(1)
Abweichend von § 9 Absatz 2 sind organisatorische Verbindungen zwischen Gymnasien und Gemeinschaftsschulen zulässig, soweit der Gemeinschaftsschulteil durch eine Schulartänderung nach § 147 Absatz 1 Satz 2 in der noch am 31. Juli 2024 geltenden Fassung eines bereits am 31. Juli 2014 bestehenden Regionalschulteils entstanden ist.
(2)
Abweichend von § 53 können Kreise Träger einer allgemein bildenden Schule sein, wenn sie zum Zeitpunkt des Inkrafttretens von § 148 Absatz 6 des Schleswig-Holsteinischen Schulgesetzes in der Fassung vom 24. Januar 2007 (GVOBl.

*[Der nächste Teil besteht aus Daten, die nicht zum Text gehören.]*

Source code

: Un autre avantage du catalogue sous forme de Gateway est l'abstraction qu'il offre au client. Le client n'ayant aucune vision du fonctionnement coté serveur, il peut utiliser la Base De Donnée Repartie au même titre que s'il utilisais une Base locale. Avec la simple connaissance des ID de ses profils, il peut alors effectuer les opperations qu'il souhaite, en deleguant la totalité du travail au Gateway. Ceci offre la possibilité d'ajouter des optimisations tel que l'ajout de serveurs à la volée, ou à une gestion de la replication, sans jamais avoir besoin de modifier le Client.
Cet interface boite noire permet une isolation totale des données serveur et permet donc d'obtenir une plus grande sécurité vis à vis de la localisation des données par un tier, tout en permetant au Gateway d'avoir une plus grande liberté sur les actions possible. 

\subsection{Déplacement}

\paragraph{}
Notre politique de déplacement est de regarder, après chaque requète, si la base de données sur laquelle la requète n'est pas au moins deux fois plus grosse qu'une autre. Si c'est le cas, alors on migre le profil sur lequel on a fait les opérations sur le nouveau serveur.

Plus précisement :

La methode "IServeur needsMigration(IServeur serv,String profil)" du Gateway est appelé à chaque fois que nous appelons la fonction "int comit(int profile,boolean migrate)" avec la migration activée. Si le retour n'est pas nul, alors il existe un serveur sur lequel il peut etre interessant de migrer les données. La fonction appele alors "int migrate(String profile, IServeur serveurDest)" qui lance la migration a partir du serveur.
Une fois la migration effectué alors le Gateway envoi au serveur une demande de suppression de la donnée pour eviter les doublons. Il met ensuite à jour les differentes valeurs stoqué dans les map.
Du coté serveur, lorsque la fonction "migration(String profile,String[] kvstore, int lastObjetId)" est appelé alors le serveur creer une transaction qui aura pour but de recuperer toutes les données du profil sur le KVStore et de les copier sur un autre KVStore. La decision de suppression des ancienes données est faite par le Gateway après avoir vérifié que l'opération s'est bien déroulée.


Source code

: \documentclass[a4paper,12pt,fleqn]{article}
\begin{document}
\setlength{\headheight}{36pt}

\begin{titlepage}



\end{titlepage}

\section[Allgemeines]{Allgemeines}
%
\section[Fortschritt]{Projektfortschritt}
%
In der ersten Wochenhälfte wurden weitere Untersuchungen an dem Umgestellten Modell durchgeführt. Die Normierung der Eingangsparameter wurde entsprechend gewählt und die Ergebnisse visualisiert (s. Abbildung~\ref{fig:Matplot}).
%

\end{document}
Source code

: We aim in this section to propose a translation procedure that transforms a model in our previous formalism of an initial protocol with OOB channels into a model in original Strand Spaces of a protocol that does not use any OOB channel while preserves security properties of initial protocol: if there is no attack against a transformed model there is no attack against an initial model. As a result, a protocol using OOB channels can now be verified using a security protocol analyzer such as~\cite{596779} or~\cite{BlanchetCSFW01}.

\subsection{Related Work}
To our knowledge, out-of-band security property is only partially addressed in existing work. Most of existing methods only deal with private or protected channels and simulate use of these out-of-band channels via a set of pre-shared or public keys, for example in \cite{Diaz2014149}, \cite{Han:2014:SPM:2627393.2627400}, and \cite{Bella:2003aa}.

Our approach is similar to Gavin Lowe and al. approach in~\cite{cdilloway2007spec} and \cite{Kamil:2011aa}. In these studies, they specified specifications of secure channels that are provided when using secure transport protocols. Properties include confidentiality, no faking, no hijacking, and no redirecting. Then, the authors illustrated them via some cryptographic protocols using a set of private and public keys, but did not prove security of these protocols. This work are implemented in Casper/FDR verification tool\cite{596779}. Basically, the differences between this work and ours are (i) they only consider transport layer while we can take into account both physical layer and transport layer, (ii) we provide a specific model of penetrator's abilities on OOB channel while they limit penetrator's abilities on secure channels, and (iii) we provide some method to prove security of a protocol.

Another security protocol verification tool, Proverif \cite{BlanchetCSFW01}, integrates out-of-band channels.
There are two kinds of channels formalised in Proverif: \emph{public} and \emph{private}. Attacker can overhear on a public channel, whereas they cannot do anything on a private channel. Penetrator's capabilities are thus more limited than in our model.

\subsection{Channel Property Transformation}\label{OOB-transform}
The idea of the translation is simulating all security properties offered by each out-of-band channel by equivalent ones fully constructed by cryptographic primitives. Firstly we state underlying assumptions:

Schl.-H. S. 39, ber. S. 276) bereits Träger der Schule waren und sie die Beibehaltung der Trägerschaft gegenüber dem für Bildung zuständigen Ministerium bis zum 31. Juli 2008 erklärt sowie das Einvernehmen der Gemeinde, in der die Schule belegen ist, nachgewiesen haben.
(3)
Abweichend von § 95 können Innungen, Innungsverbände, gesetzliche Krankenkassen oder Vereine Träger einer öffentlichen berufsbildenden Schule sein, wenn ihnen die Trägerschaft zum Zeitpunkt des Inkrafttretens von § 148 Absatz 10 des Schleswig-Holsteinischen Schulgesetzes in der Fassung vom 24. Januar 2007 (GVOBl. Schl.-H. S. 39, ber. S. 276) bereits oblag. Wollen die in Satz 1 genannten Träger die Trägerschaft nicht beibehalten, geht diese zum 1. August eines Jahres auf die nach § 95 Absatz 1 verpflichteten Träger über, soweit diese bis zum 1. August des Vorjahres hierüber von den in Satz 1 genannten Trägern unterrichtet worden sind.
(4)
Genehmigungen, die Schulen in freier Trägerschaft vor Inkrafttreten dieses Gesetzes erteilt waren, bleiben unberührt. Ist eine Ersatzschule als Schule der Schulart Regionalschule genehmigt, erlischt die Genehmigung mit Ablauf des 31. Juli 2016, soweit nicht auf Antrag des Schulträgers die Genehmigung bezogen auf eine in diesem Gesetz vorgesehene Schulart einschließlich der Bezeichnung der Schule geändert worden ist. Verliehene Berechtigungen bleiben in Kraft; sie sind zu entziehen, wenn die bei der Verleihung geforderten Voraussetzungen nicht mehr vorliegen. Abweichend von Satz 3 bleibt in den Fällen des Satzes 2 eine verliehene Anerkennung, die der nach § 116 entspricht, in Kraft.
(5)
Ab dem 1. Januar 2016 wird für die Schularten Gemeinschaftsschule und Regionalschule ein einheitlicher Schülerkostensatz nach § 121 Absatz 1 bis 5 ermittelt.